SOURCE MATERIAL:
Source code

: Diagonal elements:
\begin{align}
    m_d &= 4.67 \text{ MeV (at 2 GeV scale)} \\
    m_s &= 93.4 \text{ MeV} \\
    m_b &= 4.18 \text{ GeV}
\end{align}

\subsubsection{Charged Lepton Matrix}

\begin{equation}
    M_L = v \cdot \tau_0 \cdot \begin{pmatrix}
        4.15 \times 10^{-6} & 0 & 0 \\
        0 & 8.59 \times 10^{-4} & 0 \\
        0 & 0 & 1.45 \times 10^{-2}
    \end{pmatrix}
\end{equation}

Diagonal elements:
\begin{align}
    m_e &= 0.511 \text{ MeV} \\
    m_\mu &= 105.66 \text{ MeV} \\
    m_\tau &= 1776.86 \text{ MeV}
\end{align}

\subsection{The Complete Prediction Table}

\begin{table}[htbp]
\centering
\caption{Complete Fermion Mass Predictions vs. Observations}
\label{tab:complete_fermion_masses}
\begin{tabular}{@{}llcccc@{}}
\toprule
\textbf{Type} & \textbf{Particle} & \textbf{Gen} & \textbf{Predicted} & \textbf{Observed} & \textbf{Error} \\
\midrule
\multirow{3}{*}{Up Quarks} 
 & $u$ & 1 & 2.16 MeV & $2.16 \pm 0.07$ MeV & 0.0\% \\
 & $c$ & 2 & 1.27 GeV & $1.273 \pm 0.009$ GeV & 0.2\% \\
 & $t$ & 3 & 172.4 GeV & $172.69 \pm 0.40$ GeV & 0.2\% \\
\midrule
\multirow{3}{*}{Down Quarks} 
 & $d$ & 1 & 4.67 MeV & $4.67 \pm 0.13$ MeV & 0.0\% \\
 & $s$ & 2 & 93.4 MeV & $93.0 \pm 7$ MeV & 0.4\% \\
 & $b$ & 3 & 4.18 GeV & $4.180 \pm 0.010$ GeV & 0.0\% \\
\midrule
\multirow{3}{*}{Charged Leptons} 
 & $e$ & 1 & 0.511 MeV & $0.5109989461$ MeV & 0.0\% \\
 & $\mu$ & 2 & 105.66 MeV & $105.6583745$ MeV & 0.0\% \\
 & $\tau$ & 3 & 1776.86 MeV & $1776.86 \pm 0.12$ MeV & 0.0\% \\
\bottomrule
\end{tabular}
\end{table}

WHAT TO WORK ON: All records are to be retyped precisely.

TASK RESPONSE:
Source code

: Diagonal elements:
\begin{align}
    m_d &= 4.67 \text{ MeV (at 2 GeV scale)} \\
    m_s &= 93.4 \text{ MeV} \\
    m_b &= 4.18 \text{ GeV}
\end{align}

\subsubsection{Charged Lepton Matrix}

\begin{equation}
    M_L = v \cdot \tau_0 \cdot \begin{pmatrix}
        4.15 \times 10^{-6} & 0 & 0 \\
        0 & 8.59 \times 10^{-4} & 0 \\
        0 & 0 & 1.45 \times 10^{-2}
    \end{pmatrix}
\end{equation}

Diagonal elements:
\begin{align}
    m_e &= 0.511 \text{ MeV} \\
    m_\mu &= 105.66 \text{ MeV} \\
    m_\tau &= 1776.86 \text{ MeV}
\end{align}

\subsection{The Complete Prediction Table}

\begin{table}[htbp]
\centering
\caption{Complete Fermion Mass Predictions vs. Observations}
\label{tab:complete_fermion_masses}
\begin{tabular}{@{}llcccc@{}}
\toprule
\textbf{Type} & \textbf{Particle} & \textbf{Gen} & \textbf{Predicted} & \textbf{Observed} & \textbf{Error} \\
\midrule
\multirow{3}{*}{Up Quarks} 
 & $u$ & 1 & 2.16 MeV & $2.16 \pm 0.07$ MeV & 0.0\% \\
 & $c$ & 2 & 1.27 GeV & $1.273 \pm 0.009$ GeV & 0.2\% \\
 & $t$ & 3 & 172.4 GeV & $172.69 \pm 0.40$ GeV & 0.2\% \\
\midrule
\multirow{3}{*}{Down Quarks} 
 & $d$ & 1 & 4.67 MeV & $4.67 \pm 0.13$ MeV & 0.0\% \\
 & $s$ & 2 & 93.4 MeV & $93.0 \pm 7$ MeV & 0.4\% \\
 & $b$ & 3 & 4.18 GeV & $4.180 \pm 0.010$ GeV & 0.0\% \\
\midrule
\multirow{3}{*}{Charged Leptons} 
 & $e$ & 1 & 0.511 MeV & $0.5109989461$ MeV & 0.0\% \\
 & $\mu$ & 2 & 105.66 MeV & $105.6583745$ MeV & 0.0\% \\
 & $\tau$ & 3 & 1776.86 MeV & $1776.86 \pm 0.12$ MeV & 0.0\% \\
\bottomrule
\end{tabular}
\end{table}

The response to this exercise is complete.